■キネマ探偵カレイドミステリー 会縁奇縁のリエナクトメント
■作:斜線堂有紀
映画好きな作者による、映画への想いがあふれるミステリ作品。
シリーズ完結から7年を経ての新刊です。
嗄井戸の物語が一旦幕を下ろし、そこから続く探偵と助手それぞれが紡ぐ物語集でもあります。
6編からなるミステリ短編は、これまでのパターンを踏襲しつつも、「これはたしかに完結した物語の続きなのだ」とわかる変化が仕込まれてます。
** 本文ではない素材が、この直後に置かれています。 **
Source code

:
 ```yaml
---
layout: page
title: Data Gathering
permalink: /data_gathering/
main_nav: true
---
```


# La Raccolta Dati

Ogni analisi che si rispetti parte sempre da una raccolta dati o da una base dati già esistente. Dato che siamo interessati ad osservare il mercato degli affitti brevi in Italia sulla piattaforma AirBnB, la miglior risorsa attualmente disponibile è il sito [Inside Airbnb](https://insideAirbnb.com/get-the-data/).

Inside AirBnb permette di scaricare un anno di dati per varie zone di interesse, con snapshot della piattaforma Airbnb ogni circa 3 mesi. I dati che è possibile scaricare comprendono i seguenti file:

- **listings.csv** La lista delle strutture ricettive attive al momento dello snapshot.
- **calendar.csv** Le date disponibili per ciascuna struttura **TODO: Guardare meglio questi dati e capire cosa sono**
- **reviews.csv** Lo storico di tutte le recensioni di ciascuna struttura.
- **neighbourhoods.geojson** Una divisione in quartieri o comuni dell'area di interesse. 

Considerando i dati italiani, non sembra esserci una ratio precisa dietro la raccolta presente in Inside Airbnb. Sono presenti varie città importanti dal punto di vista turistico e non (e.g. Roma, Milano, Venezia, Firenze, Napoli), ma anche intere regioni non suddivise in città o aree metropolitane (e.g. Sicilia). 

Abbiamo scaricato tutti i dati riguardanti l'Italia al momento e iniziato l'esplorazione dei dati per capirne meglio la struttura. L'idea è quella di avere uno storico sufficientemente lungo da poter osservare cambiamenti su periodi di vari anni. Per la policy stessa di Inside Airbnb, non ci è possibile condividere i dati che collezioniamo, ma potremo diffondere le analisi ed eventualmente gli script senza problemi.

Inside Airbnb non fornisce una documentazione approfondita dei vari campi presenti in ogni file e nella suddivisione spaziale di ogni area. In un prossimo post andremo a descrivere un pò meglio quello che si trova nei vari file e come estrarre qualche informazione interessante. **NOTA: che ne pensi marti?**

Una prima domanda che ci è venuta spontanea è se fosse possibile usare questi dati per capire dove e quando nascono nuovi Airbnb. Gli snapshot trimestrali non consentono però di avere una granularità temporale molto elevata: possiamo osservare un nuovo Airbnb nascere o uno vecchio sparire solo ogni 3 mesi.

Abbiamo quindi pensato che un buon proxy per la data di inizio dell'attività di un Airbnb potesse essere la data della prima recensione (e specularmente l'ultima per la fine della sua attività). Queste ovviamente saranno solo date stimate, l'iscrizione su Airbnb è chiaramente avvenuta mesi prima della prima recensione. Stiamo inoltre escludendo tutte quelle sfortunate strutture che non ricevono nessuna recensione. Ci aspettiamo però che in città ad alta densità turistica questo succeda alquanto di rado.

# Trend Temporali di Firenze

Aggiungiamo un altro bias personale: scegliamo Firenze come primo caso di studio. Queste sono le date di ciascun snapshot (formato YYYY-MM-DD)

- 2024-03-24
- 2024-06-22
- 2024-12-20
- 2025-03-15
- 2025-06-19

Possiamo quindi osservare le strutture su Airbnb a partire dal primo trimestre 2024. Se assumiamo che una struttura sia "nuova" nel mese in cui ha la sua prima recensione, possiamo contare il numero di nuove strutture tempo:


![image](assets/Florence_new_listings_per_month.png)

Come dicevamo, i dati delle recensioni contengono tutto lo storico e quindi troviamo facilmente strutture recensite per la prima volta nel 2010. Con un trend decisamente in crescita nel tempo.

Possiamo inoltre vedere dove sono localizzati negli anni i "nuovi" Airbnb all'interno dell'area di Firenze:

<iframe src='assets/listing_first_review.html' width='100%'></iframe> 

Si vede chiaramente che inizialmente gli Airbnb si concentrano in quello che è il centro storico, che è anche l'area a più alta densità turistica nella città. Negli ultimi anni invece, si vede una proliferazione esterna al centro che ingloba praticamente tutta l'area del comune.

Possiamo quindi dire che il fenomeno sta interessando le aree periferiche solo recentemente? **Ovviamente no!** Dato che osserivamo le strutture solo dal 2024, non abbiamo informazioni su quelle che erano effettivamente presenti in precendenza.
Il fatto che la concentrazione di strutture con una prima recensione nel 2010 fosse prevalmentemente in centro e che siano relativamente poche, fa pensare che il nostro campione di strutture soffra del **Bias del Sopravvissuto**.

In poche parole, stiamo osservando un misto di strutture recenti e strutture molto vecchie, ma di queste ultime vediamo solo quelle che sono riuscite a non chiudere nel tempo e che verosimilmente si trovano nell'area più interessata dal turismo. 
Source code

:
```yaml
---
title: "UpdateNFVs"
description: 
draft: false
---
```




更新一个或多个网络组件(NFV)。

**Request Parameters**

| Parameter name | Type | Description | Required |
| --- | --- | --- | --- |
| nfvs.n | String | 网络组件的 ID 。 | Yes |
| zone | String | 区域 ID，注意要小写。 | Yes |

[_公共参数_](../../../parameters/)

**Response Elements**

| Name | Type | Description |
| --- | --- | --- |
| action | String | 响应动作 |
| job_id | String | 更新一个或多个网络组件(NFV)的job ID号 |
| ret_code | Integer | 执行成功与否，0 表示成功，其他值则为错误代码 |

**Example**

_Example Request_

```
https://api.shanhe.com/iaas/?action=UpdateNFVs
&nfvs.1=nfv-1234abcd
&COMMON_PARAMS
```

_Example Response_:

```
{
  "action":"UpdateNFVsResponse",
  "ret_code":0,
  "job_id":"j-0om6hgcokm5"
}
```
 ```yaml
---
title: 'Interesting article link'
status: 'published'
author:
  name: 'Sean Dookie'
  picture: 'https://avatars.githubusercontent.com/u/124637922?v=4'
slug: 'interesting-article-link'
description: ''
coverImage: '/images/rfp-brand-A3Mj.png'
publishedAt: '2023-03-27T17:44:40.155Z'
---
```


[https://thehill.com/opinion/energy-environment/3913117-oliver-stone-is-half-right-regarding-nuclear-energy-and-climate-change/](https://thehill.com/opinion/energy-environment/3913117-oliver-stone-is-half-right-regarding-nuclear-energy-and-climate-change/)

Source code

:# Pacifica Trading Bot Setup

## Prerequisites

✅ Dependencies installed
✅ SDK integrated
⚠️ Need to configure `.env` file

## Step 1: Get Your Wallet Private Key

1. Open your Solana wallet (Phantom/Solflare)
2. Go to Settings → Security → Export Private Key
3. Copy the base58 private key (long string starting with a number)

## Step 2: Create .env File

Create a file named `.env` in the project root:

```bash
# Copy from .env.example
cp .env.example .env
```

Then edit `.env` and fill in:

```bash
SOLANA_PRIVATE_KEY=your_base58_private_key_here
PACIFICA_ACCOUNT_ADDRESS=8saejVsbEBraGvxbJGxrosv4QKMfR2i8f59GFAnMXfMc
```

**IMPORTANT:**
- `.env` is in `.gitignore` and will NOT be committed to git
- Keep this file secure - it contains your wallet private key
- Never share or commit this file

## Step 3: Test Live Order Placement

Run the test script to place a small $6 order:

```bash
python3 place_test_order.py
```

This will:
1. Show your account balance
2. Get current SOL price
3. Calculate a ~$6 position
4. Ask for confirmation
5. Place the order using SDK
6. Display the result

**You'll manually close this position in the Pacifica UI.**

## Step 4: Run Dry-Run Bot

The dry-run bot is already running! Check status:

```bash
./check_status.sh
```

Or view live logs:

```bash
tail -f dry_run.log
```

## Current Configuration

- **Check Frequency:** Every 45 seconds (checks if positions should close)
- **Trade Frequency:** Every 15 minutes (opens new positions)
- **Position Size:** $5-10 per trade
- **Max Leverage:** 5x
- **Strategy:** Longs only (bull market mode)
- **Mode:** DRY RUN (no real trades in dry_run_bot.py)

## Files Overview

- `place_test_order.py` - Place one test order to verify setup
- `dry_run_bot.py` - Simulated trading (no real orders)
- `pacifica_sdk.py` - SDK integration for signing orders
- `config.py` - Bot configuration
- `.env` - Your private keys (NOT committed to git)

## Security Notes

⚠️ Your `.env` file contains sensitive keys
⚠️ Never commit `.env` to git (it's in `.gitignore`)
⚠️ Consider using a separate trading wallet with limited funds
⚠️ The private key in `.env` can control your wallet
相変わらず映画への愛にあふれ、映画の蘊蓄に触れ、映画が観たくなるのですが、探偵が謎を解く過程に、確かな変化が存在してる。
それがじわじわと後半に向けて効果を発していく演出なのが面白いんです。
主軸として私が感じたのは、『探偵助手とはなにか』というアイデンティティの物語なのでは、ということ。
助手として探偵の隣に立つための条件は?
役割期待というものがあるけれど、奈緒崎が自身に見出していた『嗄井戸の助手としての意味』が揺らぐ今作。
彼の周りというよりも、彼自身の内面の変化がとても丁寧に紡がれているのが良いなと思うのでした。
そして、助手はいつまで助手たり得るのか?
探偵はひとりでも探偵たりえるけれど、探偵助手は探偵がいないことには始まらない。
助手の存在意義とは、では何によるのか?
探偵を真似て探偵役を演じたとしたら、それはもう助手ではない別の探偵なのか?
大学生というモラトリアムにも期限が存在する。
同じ大学というカテゴリで括られた彼らが、それを失った先での関係性をどう捉えればいいのか惑うことにもなりうる。
繋がりとは、所属に左右されるとも言えるわけで。
これは、奈緒崎と嗄井戸が『大学生』だからこそ、卒業をひとつのキーとしつつ、自分自身と相手について強制的に見つめ直す機会に繋げられるのもいいなと。
時間の経過と関係性の変化、心境の変化を、これまでの積み重ねからもう一度再認識し、再構築していけるのではとも思えたのでした。
お互いがお互いに抱く想いの重さや質や熱量は、本人たちが一番見えていないのでは、という不器用さともどかしさには青春ミステリ的な手触りを感じたりもしました。
6つの謎はそれぞれがトリックとしてネタを効かせつつ軽やかに楽しめ、同時に探偵も探偵助手のあり方と互いの存在への想いに触れて掘り下げられる過程も楽しめ。
探偵と探偵助手の形について、ひとつの回答を得られたような、そんな物語でした。